### What to do
Only those lines running from the line that contains "### 2. 使用测试页面" through the end of the material are to be written out, each exactly as shown.

------------------------------------------------------------------------

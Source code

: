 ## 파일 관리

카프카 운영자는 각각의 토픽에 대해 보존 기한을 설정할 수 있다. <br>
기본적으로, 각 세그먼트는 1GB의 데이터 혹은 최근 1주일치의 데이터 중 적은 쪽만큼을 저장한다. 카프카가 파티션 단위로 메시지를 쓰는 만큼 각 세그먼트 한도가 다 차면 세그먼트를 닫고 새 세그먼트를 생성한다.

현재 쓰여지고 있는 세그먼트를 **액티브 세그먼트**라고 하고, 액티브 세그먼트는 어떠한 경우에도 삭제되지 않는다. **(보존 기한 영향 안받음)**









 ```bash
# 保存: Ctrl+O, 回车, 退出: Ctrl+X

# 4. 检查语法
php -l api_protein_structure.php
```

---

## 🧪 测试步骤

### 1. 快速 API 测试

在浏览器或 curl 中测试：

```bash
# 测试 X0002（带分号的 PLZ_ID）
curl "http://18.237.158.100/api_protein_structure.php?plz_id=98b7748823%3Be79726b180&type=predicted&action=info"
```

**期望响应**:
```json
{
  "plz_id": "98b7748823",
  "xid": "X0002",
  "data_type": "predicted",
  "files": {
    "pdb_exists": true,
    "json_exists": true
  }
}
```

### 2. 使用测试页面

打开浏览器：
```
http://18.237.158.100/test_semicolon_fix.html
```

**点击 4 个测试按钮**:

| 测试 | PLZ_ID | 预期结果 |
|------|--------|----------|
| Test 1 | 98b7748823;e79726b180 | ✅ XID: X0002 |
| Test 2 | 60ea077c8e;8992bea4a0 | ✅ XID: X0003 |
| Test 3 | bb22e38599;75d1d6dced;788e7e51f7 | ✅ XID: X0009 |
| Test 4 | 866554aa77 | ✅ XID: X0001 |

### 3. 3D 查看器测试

------------------------------------------------------------------------

### Answer section
### 2. 使用测试页面

打开浏览器：
```
http://18.237.158.100/test_semicolon_fix.html
```

**点击 4 个测试按钮**:

| 测试 | PLZ_ID | 预期结果 |
|------|--------|----------|
| Test 1 | 98b7748823;e79726b180 | ✅ XID: X0002 |
| Test 2 | 60ea077c8e;8992bea4a0 | ✅ XID: X0003 |
| Test 3 | bb22e38599;75d1d6dced;788e7e51f7 | ✅ XID: X0009 |
| Test 4 | 866554aa77 | ✅ XID: X0001 |

### 3. 3D 查看器测试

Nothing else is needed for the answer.